Source material:

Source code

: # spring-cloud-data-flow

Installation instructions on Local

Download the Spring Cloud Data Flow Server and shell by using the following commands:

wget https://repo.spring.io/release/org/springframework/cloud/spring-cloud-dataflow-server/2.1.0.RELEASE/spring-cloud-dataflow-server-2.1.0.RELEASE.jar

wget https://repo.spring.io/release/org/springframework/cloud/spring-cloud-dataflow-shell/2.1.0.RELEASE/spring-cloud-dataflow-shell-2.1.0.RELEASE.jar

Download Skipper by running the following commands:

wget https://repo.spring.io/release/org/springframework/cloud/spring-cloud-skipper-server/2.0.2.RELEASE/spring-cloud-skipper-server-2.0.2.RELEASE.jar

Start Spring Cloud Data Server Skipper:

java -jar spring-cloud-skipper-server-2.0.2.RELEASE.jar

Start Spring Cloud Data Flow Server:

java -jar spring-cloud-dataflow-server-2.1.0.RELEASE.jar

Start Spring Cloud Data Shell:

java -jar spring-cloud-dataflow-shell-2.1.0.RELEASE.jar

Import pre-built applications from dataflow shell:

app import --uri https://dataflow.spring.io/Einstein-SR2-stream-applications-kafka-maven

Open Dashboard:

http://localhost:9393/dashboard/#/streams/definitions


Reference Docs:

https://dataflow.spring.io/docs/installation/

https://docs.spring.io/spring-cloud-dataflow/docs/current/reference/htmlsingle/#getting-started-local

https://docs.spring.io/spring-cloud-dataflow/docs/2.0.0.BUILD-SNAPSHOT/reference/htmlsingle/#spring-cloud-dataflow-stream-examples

Exercise prompt: If a line falls between the first line of the entries and the line containing "Download Skipper by", or is one of those two, restate it word for word; leave all other lines out.

Written answer:
Source code

: # spring-cloud-data-flow

Installation instructions on Local

Download the Spring Cloud Data Flow Server and shell by using the following commands:

wget https://repo.spring.io/release/org/springframework/cloud/spring-cloud-dataflow-server/2.1.0.RELEASE/spring-cloud-dataflow-server-2.1.0.RELEASE.jar

wget https://repo.spring.io/release/org/springframework/cloud/spring-cloud-dataflow-shell/2.1.0.RELEASE/spring-cloud-dataflow-shell-2.1.0.RELEASE.jar

Download Skipper by running the following commands:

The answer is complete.